A ensign featuring the logo of Palantir Technologies (PLTR) is seen at the New York Stock Exchange (NYSE) on the day of their initial exposed offering (IPO) in Manhattan, New York City, U.S., September 30, 2020.
Andrew Kelly | Reuters
Shares of Palantir closed down innumerable than 12% Wednesday after Morgan Stanley downgraded the stock to underweight from equal weight.
The friends’s stock slid as much as 17.6% during the day.
The firm said Palantir is trading at a “significant premium” compared with its appears, with its stock more than doubling since it went public Sept. 30.
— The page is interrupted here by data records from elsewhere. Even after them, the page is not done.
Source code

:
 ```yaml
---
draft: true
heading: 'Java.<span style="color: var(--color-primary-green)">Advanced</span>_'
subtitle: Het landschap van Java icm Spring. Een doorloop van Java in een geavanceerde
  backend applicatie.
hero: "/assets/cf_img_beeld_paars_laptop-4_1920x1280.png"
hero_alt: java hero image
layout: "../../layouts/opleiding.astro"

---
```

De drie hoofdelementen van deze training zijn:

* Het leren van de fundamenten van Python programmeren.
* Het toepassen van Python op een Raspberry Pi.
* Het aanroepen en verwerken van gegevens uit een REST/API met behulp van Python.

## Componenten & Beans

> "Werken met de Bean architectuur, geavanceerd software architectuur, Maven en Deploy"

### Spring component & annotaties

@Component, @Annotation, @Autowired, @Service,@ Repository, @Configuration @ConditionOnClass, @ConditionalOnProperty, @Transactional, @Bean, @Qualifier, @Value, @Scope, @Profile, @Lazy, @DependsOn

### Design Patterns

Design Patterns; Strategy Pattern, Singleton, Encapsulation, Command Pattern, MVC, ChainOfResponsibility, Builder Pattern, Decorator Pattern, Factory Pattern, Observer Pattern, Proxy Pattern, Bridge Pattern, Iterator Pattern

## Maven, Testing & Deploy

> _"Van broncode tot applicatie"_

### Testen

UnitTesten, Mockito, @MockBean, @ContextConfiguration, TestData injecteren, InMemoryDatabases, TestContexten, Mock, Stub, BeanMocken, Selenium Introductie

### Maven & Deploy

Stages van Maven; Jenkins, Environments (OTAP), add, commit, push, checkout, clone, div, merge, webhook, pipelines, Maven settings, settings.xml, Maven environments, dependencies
“With PLTR up 155% since index with very little change in the fundamental story, the risk/reward paradigm shifts decidedly negative for the parcels,” Morgan Stanley analysts wrote.
Co-founded in 2003 by tech investors Peter Thiel and Joe Lonsdale, CEO Alex Karp and others, Palantir caters data analytics software and services to government agencies, including the Defense Department, the Food and Drug Administration and the brightness community. It also sells to companies like aircraft manufacturer Airbus and energy producer BP.
The company last month put out its first earnings announcement since going public. The company said its new contracts in third quarter included a $91 million contract with the Army, a $36 million contract with the National Institutes of Health and a $300 million renewal with an aerospace character.
“While strong 3Q20 results highlighting sustained momentum in the government vertical, accelerating growth in the enterprise and record lines of +25% represented a slight fundamental uptick versus initial expectations – we believe much of incremental move since 3Q20 sequels (shares +75% over the past 2.5 weeks) are likely related to factors outside of fundamentals, including qualified retail long-interest squeezing strong institutional short-interest,” Morgan Stanley analysts wrote.